Backlogs with the MODUSCAN engine can be caused because of the following:

 
 

a) The Quarantine is too slow or is corrupted

  • The server simply cannot put more mail into the Quarantine because of slowness or a connectivity outage
  • If you are using the native Quarantine database (available with Modus) it is possible that you have exceeded the maximum file size of the database.  Since the default Quarantine database uses Microsoft Access, if the Quarantine reaches a size of 2 gigabytes, it crashes dies and causes MODUSCAN to spike to 100%.  Processing of messages slows considerably.
  • Check the mailstore.mdb file size in …\Vircom\Modus<Mail or Gate>\mailbox\@quarantine.  If it is at 2GB or close to it, proceed with the following:
    • In the Console, stop all services
    • In Windows Explorer, go to …\Vircom\Modus<Mail or Gate>\mailbox\@quarantine
    • Rename the mailstore.mdb file to mailstore.old
    • Rename the inbox folder to inbox.old
    • In the Console, start all services
    • Assuming that this was the cause of problem, Modus should process the backlog quickly

      

NOTE: Versions 3.x and above provide the option to compact the Access database to prevent reaching the 2Gg limit.  This option is on, by default, when upgrading from an older version if Access is used.  Go to System – Properties – Quarantine Database to change the time Modus compacts the database.  Stop and start the MODUSADM service after any changes.

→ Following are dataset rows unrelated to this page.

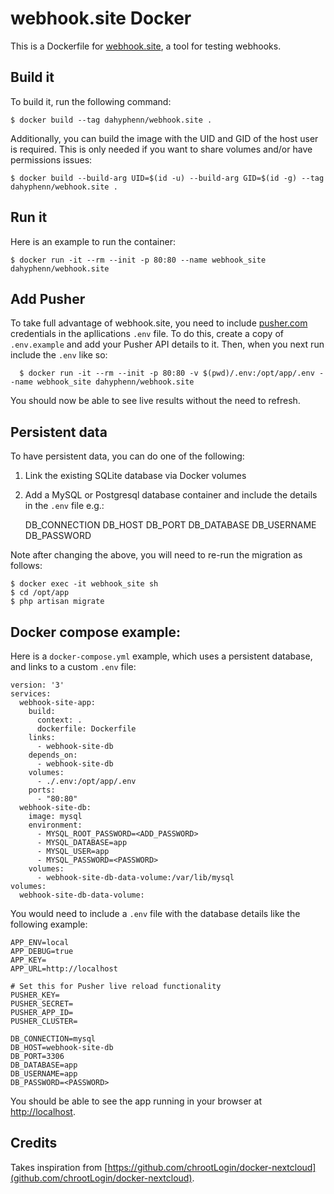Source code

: # webhook.site Docker

This is a Dockerfile for [webhook.site](https://github.com/fredsted/webhook.site), a tool for testing webhooks.

## Build it

To build it, run the following command:

    $ docker build --tag dahyphenn/webhook.site .

Additionally, you can build the image with the UID and GID of the host user is required. This is only needed if you want to share volumes and/or have permissions issues:

    $ docker build --build-arg UID=$(id -u) --build-arg GID=$(id -g) --tag dahyphenn/webhook.site . 

## Run it

Here is an example to run the container:

    $ docker run -it --rm --init -p 80:80 --name webhook_site dahyphenn/webhook.site

## Add Pusher

To take full advantage of webhook.site, you need to include [pusher.com](https://www.pusher.com) credentials in the apllications `.env` file. To do this, create a copy of `.env.example` and add your Pusher API details to it. Then, when you next run include the `.env` like so:

      $ docker run -it --rm --init -p 80:80 -v $(pwd)/.env:/opt/app/.env --name webhook_site dahyphenn/webhook.site

You should now be able to see live results without the need to refresh.

## Persistent data

To have persistent data, you can do one of the following:

1. Link the existing SQLite database via Docker volumes
2. Add a MySQL or Postgresql database container and include the details in the `.env` file e.g.:

    DB_CONNECTION
    DB_HOST
    DB_PORT
    DB_DATABASE
    DB_USERNAME
    DB_PASSWORD

Note after changing the above, you will need to re-run the migration as follows:

    $ docker exec -it webhook_site sh
    $ cd /opt/app
    $ php artisan migrate

## Docker compose example:

Here is a `docker-compose.yml` example, which uses a persistent database, and links to a custom `.env` file:

    version: '3'
    services:
      webhook-site-app:
        build:
          context: .
          dockerfile: Dockerfile
        links:
          - webhook-site-db
        depends_on:
          - webhook-site-db
        volumes:
          - ./.env:/opt/app/.env
        ports:
          - "80:80"
      webhook-site-db:
        image: mysql
        environment:
          - MYSQL_ROOT_PASSWORD=<ADD_PASSWORD>
          - MYSQL_DATABASE=app
          - MYSQL_USER=app
          - MYSQL_PASSWORD=<PASSWORD>
        volumes:
          - webhook-site-db-data-volume:/var/lib/mysql
    volumes:
      webhook-site-db-data-volume:

You would need to include a `.env` file with the database details like the following example:

    APP_ENV=local
    APP_DEBUG=true
    APP_KEY=
    APP_URL=http://localhost

    # Set this for Pusher live reload functionality
    PUSHER_KEY=
    PUSHER_SECRET=
    PUSHER_APP_ID=
    PUSHER_CLUSTER=

    DB_CONNECTION=mysql
    DB_HOST=webhook-site-db
    DB_PORT=3306
    DB_DATABASE=app
    DB_USERNAME=app
    DB_PASSWORD=<PASSWORD>

You should be able to see the app running in your browser at [http://localhost](http://localhost).

## Credits

Takes inspiration from [https://github.com/chrootLogin/docker-nextcloud](github.com/chrootLogin/docker-nextcloud).
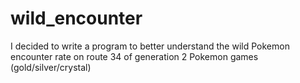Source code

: # wild_encounter
I decided to write a program to better understand the wild Pokemon encounter rate on route 34 of generation 2 Pokemon games (gold/silver/crystal)
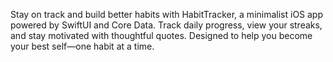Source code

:Stay on track and build better habits with HabitTracker, a minimalist iOS app powered by SwiftUI and Core Data.
Track daily progress, view your streaks, and stay motivated with thoughtful quotes.
Designed to help you become your best self—one habit at a time.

This step is not a permanent solution.  A long term fix would be to switch to a SQL Server quarantine database.  For more information, see
How-To: Use SQL Server Instead of the Built in MDB Database for Quarantine Storage.
 
Another work-around would be to delete spam instead of quarantining it.  Go to Spam – Preferences – Options and, under When a Spam is detected, select Delete the message immediately under.
 
 
 

b) Sievestore Database is Corrupt

The SieveStore database sievestore.mdb, located in …\Virocm\ModusMail\SieveData contains all of the Sieve script updates.  To determine if the sievestore.mdb file is corrupt, search for the word corrupt in the latest OPR*.LOG and ERR*.LOG files in the Log folder.

If the database is corrupt, there is no way to recover your custom sieve scripts unless you have backed them up (by pasting them into a text file). 

To reset the sievestore database:

 

  • In the Console, stop all services
  • In Windows Explorer, go to the …\Sievedata folder
  • Rename sievestore.mdb to sievestore.old
  • Download the empty sievestore.mdb file (attached to this article) to your Modus server
    • Copy it to the …\Sievedata folder
  • Open the Registry Editor and go to HKEY_LOCAL_MACHINE\System\CurrentControlSet\Services\MODUSADM\Parameters
  • Double-click on SieveUpdateLUSN and set the Data value to 0 (zero)
  • Exit the Registry Editor
  • In the Console, start all services
  • Go to Spam – Properties – Auto-Updates and click on Update Now
  • Click on Update Now until no new updates are received
  • Go to Spam – Preferences – Options and click on Categories to ensure that they are OK
  • At this point, MODUSCAN should be catching up with itself
 

c) Sieve script catching messages sent to the test user

Check the quarantine to see if the message you sent in the previous step was caught.  If it was, check your custom sieve scripts to see if there is a script that is capturing more messages than it should.  Make sure your quarantine is not set to Delete Spam.  If it is, the test messages will be deleted.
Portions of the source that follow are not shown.